- Aim of the task
Omit the pictures and print exactly the lines of the listing below, starting at the first and ending at the line containing "2. Input estimated".

- Input data
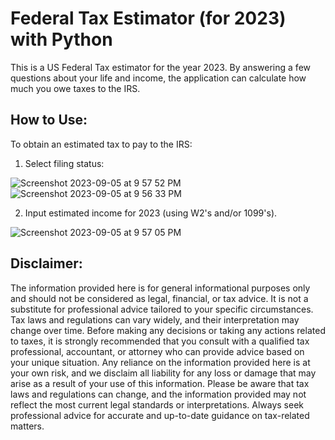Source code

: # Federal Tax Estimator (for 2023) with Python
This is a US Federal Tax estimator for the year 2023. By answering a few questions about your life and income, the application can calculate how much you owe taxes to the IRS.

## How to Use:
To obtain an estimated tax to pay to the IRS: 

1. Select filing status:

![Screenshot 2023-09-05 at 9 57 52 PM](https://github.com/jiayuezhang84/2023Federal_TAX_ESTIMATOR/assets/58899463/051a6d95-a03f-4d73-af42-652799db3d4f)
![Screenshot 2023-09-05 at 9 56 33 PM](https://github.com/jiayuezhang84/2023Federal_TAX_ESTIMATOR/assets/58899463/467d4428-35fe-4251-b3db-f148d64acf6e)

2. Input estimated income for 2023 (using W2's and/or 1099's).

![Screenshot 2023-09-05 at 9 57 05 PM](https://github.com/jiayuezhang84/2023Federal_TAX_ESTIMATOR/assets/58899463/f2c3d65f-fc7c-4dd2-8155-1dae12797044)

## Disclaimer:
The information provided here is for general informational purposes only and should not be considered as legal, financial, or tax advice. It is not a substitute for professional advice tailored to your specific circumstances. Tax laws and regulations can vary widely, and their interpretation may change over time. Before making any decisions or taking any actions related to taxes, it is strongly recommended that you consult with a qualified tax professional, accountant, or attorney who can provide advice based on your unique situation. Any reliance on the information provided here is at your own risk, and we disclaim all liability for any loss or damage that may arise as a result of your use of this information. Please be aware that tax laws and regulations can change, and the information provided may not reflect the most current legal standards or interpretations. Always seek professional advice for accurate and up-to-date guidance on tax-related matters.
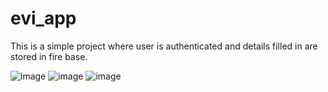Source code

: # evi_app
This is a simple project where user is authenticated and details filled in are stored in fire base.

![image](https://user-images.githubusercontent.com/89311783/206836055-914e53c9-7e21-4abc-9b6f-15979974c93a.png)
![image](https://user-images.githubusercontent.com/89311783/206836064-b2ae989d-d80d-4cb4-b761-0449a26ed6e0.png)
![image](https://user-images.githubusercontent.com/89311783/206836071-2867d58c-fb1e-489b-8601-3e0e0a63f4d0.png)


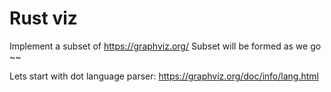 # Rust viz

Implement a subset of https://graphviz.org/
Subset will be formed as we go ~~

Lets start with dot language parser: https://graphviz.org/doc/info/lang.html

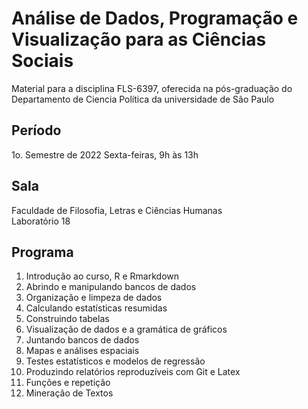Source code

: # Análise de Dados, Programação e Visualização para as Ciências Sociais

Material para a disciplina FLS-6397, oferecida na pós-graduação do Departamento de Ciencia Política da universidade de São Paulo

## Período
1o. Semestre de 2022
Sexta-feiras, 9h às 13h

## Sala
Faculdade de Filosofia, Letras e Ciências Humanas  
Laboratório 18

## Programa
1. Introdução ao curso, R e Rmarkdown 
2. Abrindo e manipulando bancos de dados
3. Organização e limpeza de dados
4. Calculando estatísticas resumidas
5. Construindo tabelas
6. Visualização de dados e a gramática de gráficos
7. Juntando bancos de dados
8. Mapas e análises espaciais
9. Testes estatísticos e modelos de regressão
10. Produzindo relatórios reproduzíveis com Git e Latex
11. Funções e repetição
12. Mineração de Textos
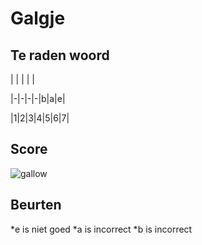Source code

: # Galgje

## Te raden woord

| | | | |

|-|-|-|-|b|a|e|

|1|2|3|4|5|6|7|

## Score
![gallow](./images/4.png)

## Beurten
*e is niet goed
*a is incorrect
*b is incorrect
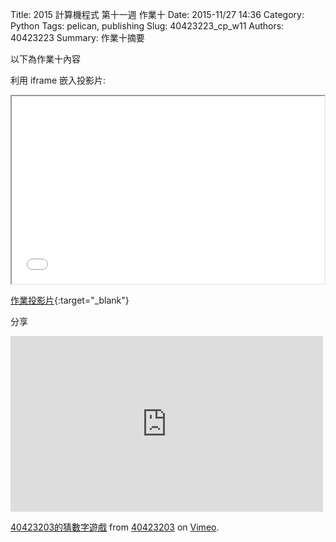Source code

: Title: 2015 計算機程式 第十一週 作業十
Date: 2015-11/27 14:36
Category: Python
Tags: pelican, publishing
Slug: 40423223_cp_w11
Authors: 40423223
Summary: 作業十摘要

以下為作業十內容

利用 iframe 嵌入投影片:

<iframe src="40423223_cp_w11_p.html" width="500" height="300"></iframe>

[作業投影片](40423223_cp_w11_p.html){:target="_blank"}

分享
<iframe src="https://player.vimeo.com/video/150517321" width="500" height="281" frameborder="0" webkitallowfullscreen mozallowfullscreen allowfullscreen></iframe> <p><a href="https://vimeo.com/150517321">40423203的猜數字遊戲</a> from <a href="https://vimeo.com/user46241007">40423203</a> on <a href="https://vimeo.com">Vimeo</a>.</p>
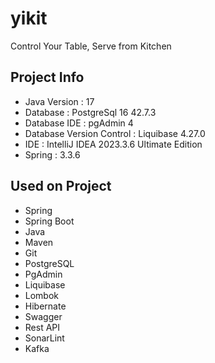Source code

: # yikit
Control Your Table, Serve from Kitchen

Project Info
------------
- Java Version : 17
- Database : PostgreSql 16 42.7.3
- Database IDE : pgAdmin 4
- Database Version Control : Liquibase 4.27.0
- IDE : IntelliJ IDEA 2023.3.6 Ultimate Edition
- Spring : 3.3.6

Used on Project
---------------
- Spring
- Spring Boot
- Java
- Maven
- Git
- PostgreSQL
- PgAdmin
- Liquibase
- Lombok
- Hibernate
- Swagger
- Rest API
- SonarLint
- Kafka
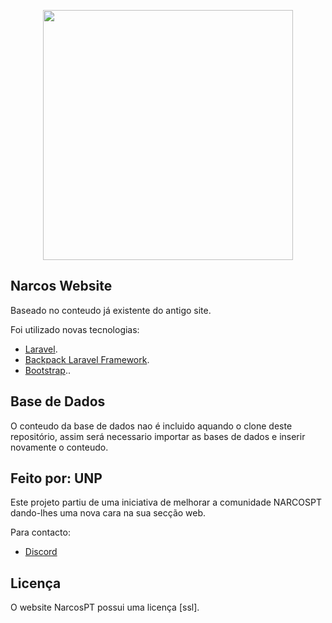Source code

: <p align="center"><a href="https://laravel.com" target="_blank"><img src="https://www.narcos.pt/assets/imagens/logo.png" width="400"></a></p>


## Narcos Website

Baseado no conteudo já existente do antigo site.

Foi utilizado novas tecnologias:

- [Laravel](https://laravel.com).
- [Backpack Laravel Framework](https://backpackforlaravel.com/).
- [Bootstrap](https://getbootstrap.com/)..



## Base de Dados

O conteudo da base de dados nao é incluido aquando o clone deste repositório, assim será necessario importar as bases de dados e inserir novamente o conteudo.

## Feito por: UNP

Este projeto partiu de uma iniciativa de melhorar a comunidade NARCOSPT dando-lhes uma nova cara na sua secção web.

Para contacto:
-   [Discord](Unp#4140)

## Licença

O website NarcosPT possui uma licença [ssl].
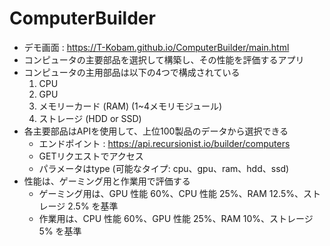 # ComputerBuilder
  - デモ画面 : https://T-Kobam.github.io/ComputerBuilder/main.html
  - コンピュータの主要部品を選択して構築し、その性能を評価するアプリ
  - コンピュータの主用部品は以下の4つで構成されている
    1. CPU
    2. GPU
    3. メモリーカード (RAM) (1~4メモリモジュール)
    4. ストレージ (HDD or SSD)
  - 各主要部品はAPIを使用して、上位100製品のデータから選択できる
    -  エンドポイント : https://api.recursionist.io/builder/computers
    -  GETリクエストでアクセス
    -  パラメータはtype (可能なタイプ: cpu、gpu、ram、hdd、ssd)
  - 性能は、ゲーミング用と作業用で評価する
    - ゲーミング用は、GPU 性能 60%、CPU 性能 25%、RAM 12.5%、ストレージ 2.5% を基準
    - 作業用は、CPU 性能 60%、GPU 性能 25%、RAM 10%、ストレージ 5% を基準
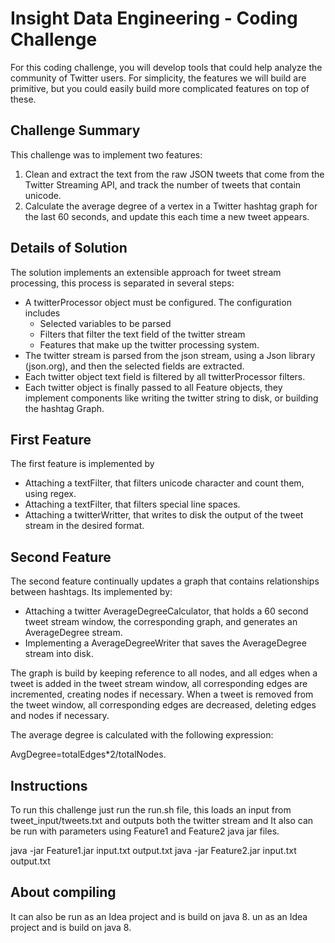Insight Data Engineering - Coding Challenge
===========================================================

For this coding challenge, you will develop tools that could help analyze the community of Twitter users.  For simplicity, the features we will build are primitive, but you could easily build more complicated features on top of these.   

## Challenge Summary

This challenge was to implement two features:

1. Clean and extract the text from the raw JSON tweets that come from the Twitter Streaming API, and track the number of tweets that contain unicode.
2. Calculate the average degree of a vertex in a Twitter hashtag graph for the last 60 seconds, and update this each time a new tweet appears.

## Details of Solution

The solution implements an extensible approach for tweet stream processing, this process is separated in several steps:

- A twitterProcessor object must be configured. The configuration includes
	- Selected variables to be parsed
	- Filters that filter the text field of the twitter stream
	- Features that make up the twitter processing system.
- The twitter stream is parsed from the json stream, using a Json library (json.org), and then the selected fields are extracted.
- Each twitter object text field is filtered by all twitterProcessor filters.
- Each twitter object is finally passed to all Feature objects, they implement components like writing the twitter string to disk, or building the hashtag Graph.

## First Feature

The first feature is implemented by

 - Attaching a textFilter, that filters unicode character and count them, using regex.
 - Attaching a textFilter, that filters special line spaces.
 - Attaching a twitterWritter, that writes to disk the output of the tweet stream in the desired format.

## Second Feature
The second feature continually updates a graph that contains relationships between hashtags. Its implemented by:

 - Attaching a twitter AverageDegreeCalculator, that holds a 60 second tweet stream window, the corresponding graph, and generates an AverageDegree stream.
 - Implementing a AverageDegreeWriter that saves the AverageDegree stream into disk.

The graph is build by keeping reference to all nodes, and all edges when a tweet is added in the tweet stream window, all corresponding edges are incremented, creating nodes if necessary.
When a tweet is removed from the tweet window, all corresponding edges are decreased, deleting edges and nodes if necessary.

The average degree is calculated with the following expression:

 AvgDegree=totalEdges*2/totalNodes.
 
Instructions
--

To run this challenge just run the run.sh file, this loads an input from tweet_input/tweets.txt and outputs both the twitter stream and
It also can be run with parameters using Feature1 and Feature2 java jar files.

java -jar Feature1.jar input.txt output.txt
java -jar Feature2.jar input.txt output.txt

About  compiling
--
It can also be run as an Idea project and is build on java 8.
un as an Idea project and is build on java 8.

- Exercise result
Source code

: # Federal Tax Estimator (for 2023) with Python
This is a US Federal Tax estimator for the year 2023. By answering a few questions about your life and income, the application can calculate how much you owe taxes to the IRS.

## How to Use:
To obtain an estimated tax to pay to the IRS: 

1. Select filing status:

![Screenshot 2023-09-05 at 9 57 52 PM](https://github.com/jiayuezhang84/2023Federal_TAX_ESTIMATOR/assets/58899463/051a6d95-a03f-4d73-af42-652799db3d4f)
![Screenshot 2023-09-05 at 9 56 33 PM](https://github.com/jiayuezhang84/2023Federal_TAX_ESTIMATOR/assets/58899463/467d4428-35fe-4251-b3db-f148d64acf6e)

2. Input estimated income for 2023 (using W2's and/or 1099's).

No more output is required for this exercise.